Quote the entries below from the line with "的本地盘，这样既可以满足云数据仓库 ClickHouse 数据查询性能，又能降低数据存储成本。" through the line with "计费公式：每小时费用=冷数据存储单价×冷数据存储使用量。", both ends included, and only those lines.

Recorded data:
========================================
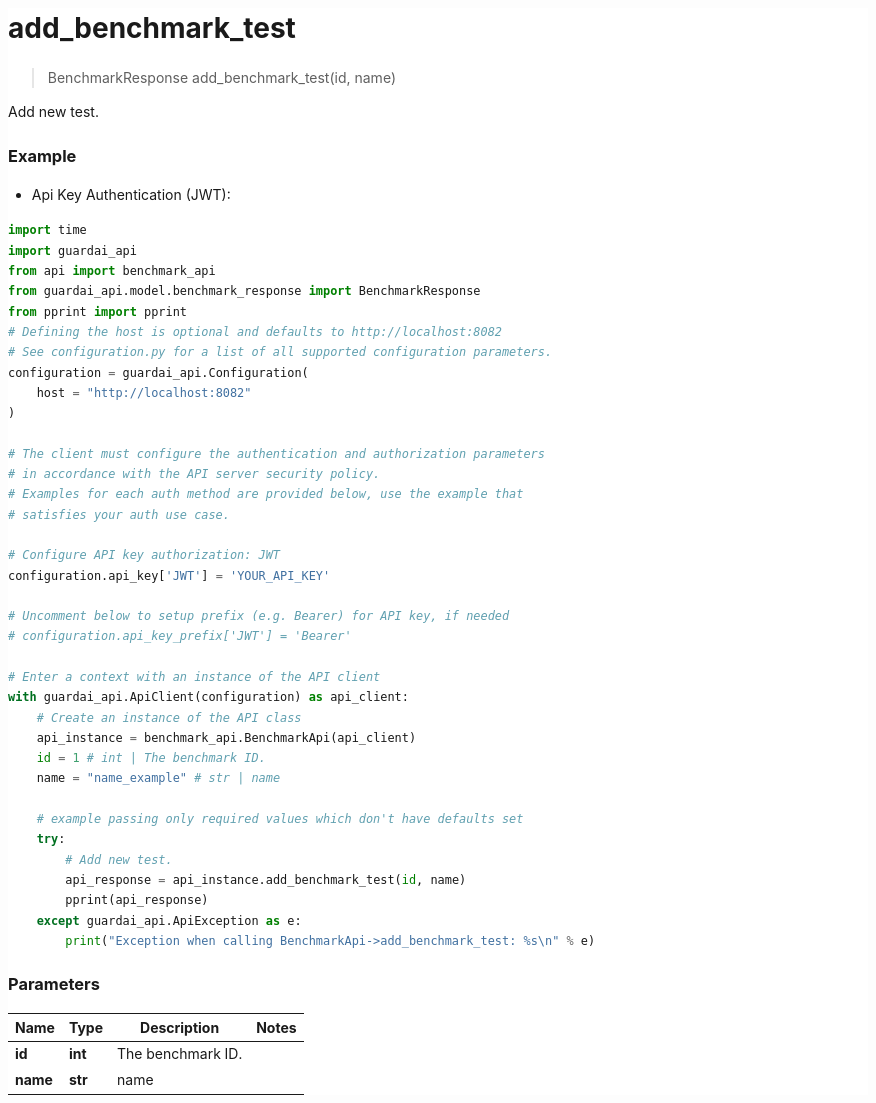 # **add_benchmark_test**
> BenchmarkResponse add_benchmark_test(id, name)

Add new test.

### Example

* Api Key Authentication (JWT):

```python
import time
import guardai_api
from api import benchmark_api
from guardai_api.model.benchmark_response import BenchmarkResponse
from pprint import pprint
# Defining the host is optional and defaults to http://localhost:8082
# See configuration.py for a list of all supported configuration parameters.
configuration = guardai_api.Configuration(
    host = "http://localhost:8082"
)

# The client must configure the authentication and authorization parameters
# in accordance with the API server security policy.
# Examples for each auth method are provided below, use the example that
# satisfies your auth use case.

# Configure API key authorization: JWT
configuration.api_key['JWT'] = 'YOUR_API_KEY'

# Uncomment below to setup prefix (e.g. Bearer) for API key, if needed
# configuration.api_key_prefix['JWT'] = 'Bearer'

# Enter a context with an instance of the API client
with guardai_api.ApiClient(configuration) as api_client:
    # Create an instance of the API class
    api_instance = benchmark_api.BenchmarkApi(api_client)
    id = 1 # int | The benchmark ID.
    name = "name_example" # str | name

    # example passing only required values which don't have defaults set
    try:
        # Add new test.
        api_response = api_instance.add_benchmark_test(id, name)
        pprint(api_response)
    except guardai_api.ApiException as e:
        print("Exception when calling BenchmarkApi->add_benchmark_test: %s\n" % e)
```


### Parameters

Name | Type | Description  | Notes
------------- | ------------- | ------------- | -------------
 **id** | **int**| The benchmark ID. |
 **name** | **str**| name |

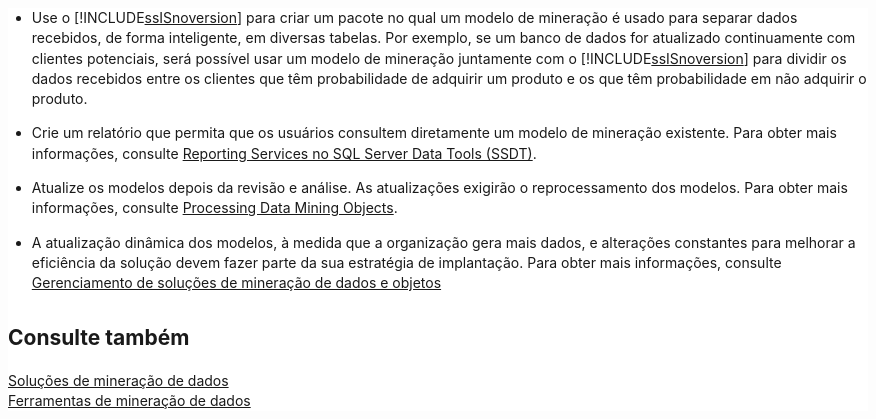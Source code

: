-   Use o [!INCLUDE[ssISnoversion](../../includes/ssisnoversion-md.md)] para criar um pacote no qual um modelo de mineração é usado para separar dados recebidos, de forma inteligente, em diversas tabelas. Por exemplo, se um banco de dados for atualizado continuamente com clientes potenciais, será possível usar um modelo de mineração juntamente com o [!INCLUDE[ssISnoversion](../../includes/ssisnoversion-md.md)] para dividir os dados recebidos entre os clientes que têm probabilidade de adquirir um produto e os que têm probabilidade em não adquirir o produto.  
  
-   Crie um relatório que permita que os usuários consultem diretamente um modelo de mineração existente. Para obter mais informações, consulte [Reporting Services no SQL Server Data Tools &#40;SSDT&#41;](../../reporting-services/tools/reporting-services-in-sql-server-data-tools-ssdt.md).  
  
-   Atualize os modelos depois da revisão e análise. As atualizações exigirão o reprocessamento dos modelos. Para obter mais informações, consulte [Processing Data Mining Objects](processing-data-mining-objects.md).  
  
-   A atualização dinâmica dos modelos, à medida que a organização gera mais dados, e alterações constantes para melhorar a eficiência da solução devem fazer parte da sua estratégia de implantação. Para obter mais informações, consulte [Gerenciamento de soluções de mineração de dados e objetos](management-of-data-mining-solutions-and-objects.md)  
  
## <a name="see-also"></a>Consulte também  
 [Soluções de mineração de dados](data-mining-solutions.md)   
 [Ferramentas de mineração de dados](data-mining-tools.md)  
  
  
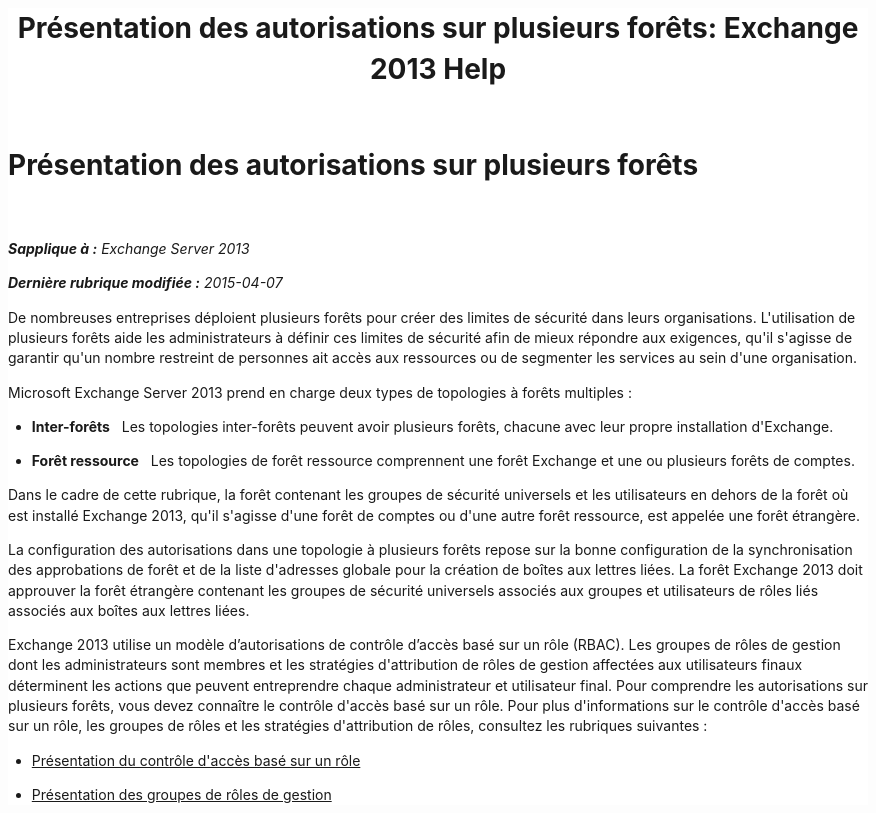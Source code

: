 ﻿---
title: 'Présentation des autorisations sur plusieurs forêts: Exchange 2013 Help'
TOCTitle: Présentation des autorisations sur plusieurs forêts
ms:assetid: 8241033f-e201-4799-b17c-4f120c6e6445
ms:mtpsurl: https://technet.microsoft.com/fr-fr/library/Dd298099(v=EXCHG.150)
ms:contentKeyID: 50478584
ms.date: 04/24/2018
mtps_version: v=EXCHG.150
ms.translationtype: HT
---

# Présentation des autorisations sur plusieurs forêts

 

_**Sapplique à :** Exchange Server 2013_

_**Dernière rubrique modifiée :** 2015-04-07_

De nombreuses entreprises déploient plusieurs forêts pour créer des limites de sécurité dans leurs organisations. L'utilisation de plusieurs forêts aide les administrateurs à définir ces limites de sécurité afin de mieux répondre aux exigences, qu'il s'agisse de garantir qu'un nombre restreint de personnes ait accès aux ressources ou de segmenter les services au sein d'une organisation.

Microsoft Exchange Server 2013 prend en charge deux types de topologies à forêts multiples :

  - **Inter-forêts**   Les topologies inter-forêts peuvent avoir plusieurs forêts, chacune avec leur propre installation d'Exchange.

  - **Forêt ressource**   Les topologies de forêt ressource comprennent une forêt Exchange et une ou plusieurs forêts de comptes.

Dans le cadre de cette rubrique, la forêt contenant les groupes de sécurité universels et les utilisateurs en dehors de la forêt où est installé Exchange 2013, qu'il s'agisse d'une forêt de comptes ou d'une autre forêt ressource, est appelée une forêt étrangère.

La configuration des autorisations dans une topologie à plusieurs forêts repose sur la bonne configuration de la synchronisation des approbations de forêt et de la liste d'adresses globale pour la création de boîtes aux lettres liées. La forêt Exchange 2013 doit approuver la forêt étrangère contenant les groupes de sécurité universels associés aux groupes et utilisateurs de rôles liés associés aux boîtes aux lettres liées.

Exchange 2013 utilise un modèle d’autorisations de contrôle d’accès basé sur un rôle (RBAC). Les groupes de rôles de gestion dont les administrateurs sont membres et les stratégies d'attribution de rôles de gestion affectées aux utilisateurs finaux déterminent les actions que peuvent entreprendre chaque administrateur et utilisateur final. Pour comprendre les autorisations sur plusieurs forêts, vous devez connaître le contrôle d'accès basé sur un rôle. Pour plus d'informations sur le contrôle d'accès basé sur un rôle, les groupes de rôles et les stratégies d'attribution de rôles, consultez les rubriques suivantes :

  - [Présentation du contrôle d'accès basé sur un rôle](understanding-role-based-access-control-exchange-2013-help.md)

  - [Présentation des groupes de rôles de gestion](understanding-management-role-groups-exchange-2013-help.md)
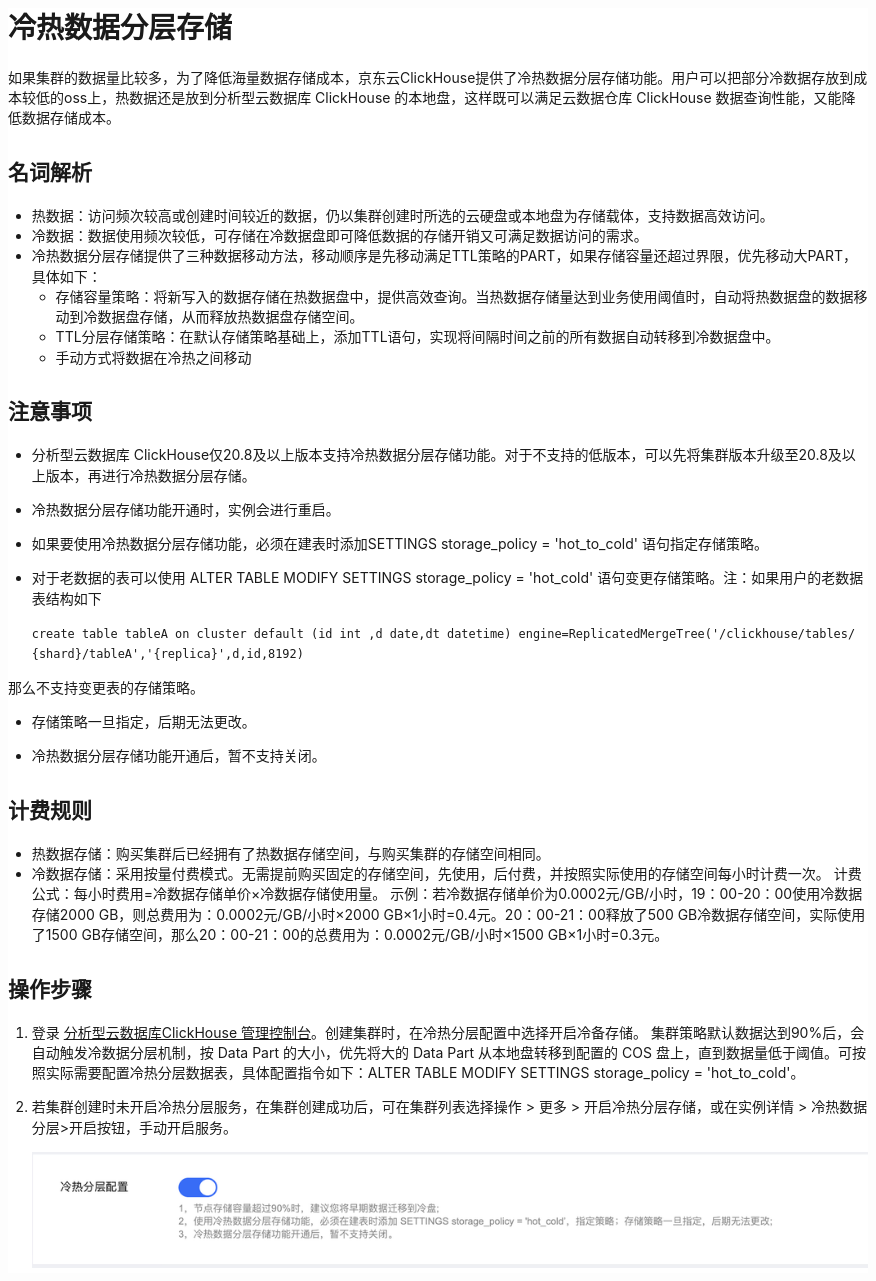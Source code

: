 # 冷热数据分层存储
如果集群的数据量比较多，为了降低海量数据存储成本，京东云ClickHouse提供了冷热数据分层存储功能。用户可以把部分冷数据存放到成本较低的oss上，热数据还是放到分析型云数据库 ClickHouse 的本地盘，这样既可以满足云数据仓库 ClickHouse 数据查询性能，又能降低数据存储成本。

## 名词解析
* 热数据：访问频次较高或创建时间较近的数据，仍以集群创建时所选的云硬盘或本地盘为存储载体，支持数据高效访问。
* 冷数据：数据使用频次较低，可存储在冷数据盘即可降低数据的存储开销又可满足数据访问的需求。
* 冷热数据分层存储提供了三种数据移动方法，移动顺序是先移动满足TTL策略的PART，如果存储容量还超过界限，优先移动大PART，具体如下：
  * 存储容量策略：将新写入的数据存储在热数据盘中，提供高效查询。当热数据存储量达到业务使用阈值时，自动将热数据盘的数据移动到冷数据盘存储，从而释放热数据盘存储空间。
  * TTL分层存储策略：在默认存储策略基础上，添加TTL语句，实现将间隔时间之前的所有数据自动转移到冷数据盘中。
  * 手动方式将数据在冷热之间移动

## 注意事项
* 分析型云数据库 ClickHouse仅20.8及以上版本支持冷热数据分层存储功能。对于不支持的低版本，可以先将集群版本升级至20.8及以上版本，再进行冷热数据分层存储。

* 冷热数据分层存储功能开通时，实例会进行重启。

* 如果要使用冷热数据分层存储功能，必须在建表时添加SETTINGS storage_policy = 'hot_to_cold' 语句指定存储策略。

* 对于老数据的表可以使用 ALTER TABLE <tableName> MODIFY SETTINGS storage_policy = 'hot_cold' 语句变更存储策略。注：如果用户的老数据表结构如下

  ```
  create table tableA on cluster default (id int ,d date,dt datetime) engine=ReplicatedMergeTree('/clickhouse/tables/{shard}/tableA','{replica}',d,id,8192)
  ```


那么不支持变更表的存储策略。

* 存储策略一旦指定，后期无法更改。

* 冷热数据分层存储功能开通后，暂不支持关闭。

## 计费规则
* 热数据存储：购买集群后已经拥有了热数据存储空间，与购买集群的存储空间相同。
* 冷数据存储：采用按量付费模式。无需提前购买固定的存储空间，先使用，后付费，并按照实际使用的存储空间每小时计费一次。
计费公式：每小时费用=冷数据存储单价×冷数据存储使用量。
示例：若冷数据存储单价为0.0002元/GB/小时，19：00-20：00使用冷数据存储2000 GB，则总费用为：0.0002元/GB/小时×2000 GB×1小时=0.4元。20：00-21：00释放了500 GB冷数据存储空间，实际使用了1500 GB存储空间，那么20：00-21：00的总费用为：0.0002元/GB/小时×1500 GB×1小时=0.3元。

## 操作步骤

1. 登录 [分析型云数据库ClickHouse 管理控制台](https://jchdb-console.jdcloud.com)。创建集群时，在冷热分层配置中选择开启冷备存储。
    集群策略默认数据达到90%后，会自动触发冷数据分层机制，按 Data Part 的大小，优先将大的 Data Part 从本地盘转移到配置的 COS 盘上，直到数据量低于阈值。可按照实际需要配置冷热分层数据表，具体配置指令如下：ALTER TABLE <tableName>  MODIFY SETTINGS storage_policy = 'hot_to_cold'。
    
2. 若集群创建时未开启冷热分层服务，在集群创建成功后，可在集群列表选择操作 > 更多 > 开启冷热分层存储，或在实例详情 > 冷热数据分层>开启按钮，手动开启服务。

    ![开启冷热分层](../../../../../image/JCHDB/coldStorage1.png)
========================================
▶ **Result**:
如果集群的数据量比较多，为了降低海量数据存储成本，京东云ClickHouse提供了冷热数据分层存储功能。用户可以把部分冷数据存放到成本较低的oss上，热数据还是放到分析型云数据库 ClickHouse 的本地盘，这样既可以满足云数据仓库 ClickHouse 数据查询性能，又能降低数据存储成本。

## 名词解析
* 热数据：访问频次较高或创建时间较近的数据，仍以集群创建时所选的云硬盘或本地盘为存储载体，支持数据高效访问。
* 冷数据：数据使用频次较低，可存储在冷数据盘即可降低数据的存储开销又可满足数据访问的需求。
* 冷热数据分层存储提供了三种数据移动方法，移动顺序是先移动满足TTL策略的PART，如果存储容量还超过界限，优先移动大PART，具体如下：
  * 存储容量策略：将新写入的数据存储在热数据盘中，提供高效查询。当热数据存储量达到业务使用阈值时，自动将热数据盘的数据移动到冷数据盘存储，从而释放热数据盘存储空间。
  * TTL分层存储策略：在默认存储策略基础上，添加TTL语句，实现将间隔时间之前的所有数据自动转移到冷数据盘中。
  * 手动方式将数据在冷热之间移动

## 注意事项
* 分析型云数据库 ClickHouse仅20.8及以上版本支持冷热数据分层存储功能。对于不支持的低版本，可以先将集群版本升级至20.8及以上版本，再进行冷热数据分层存储。

* 冷热数据分层存储功能开通时，实例会进行重启。

* 如果要使用冷热数据分层存储功能，必须在建表时添加SETTINGS storage_policy = 'hot_to_cold' 语句指定存储策略。

* 对于老数据的表可以使用 ALTER TABLE <tableName> MODIFY SETTINGS storage_policy = 'hot_cold' 语句变更存储策略。注：如果用户的老数据表结构如下

  ```
  create table tableA on cluster default (id int ,d date,dt datetime) engine=ReplicatedMergeTree('/clickhouse/tables/{shard}/tableA','{replica}',d,id,8192)
  ```


那么不支持变更表的存储策略。

* 存储策略一旦指定，后期无法更改。

* 冷热数据分层存储功能开通后，暂不支持关闭。

## 计费规则
* 热数据存储：购买集群后已经拥有了热数据存储空间，与购买集群的存储空间相同。
* 冷数据存储：采用按量付费模式。无需提前购买固定的存储空间，先使用，后付费，并按照实际使用的存储空间每小时计费一次。
计费公式：每小时费用=冷数据存储单价×冷数据存储使用量。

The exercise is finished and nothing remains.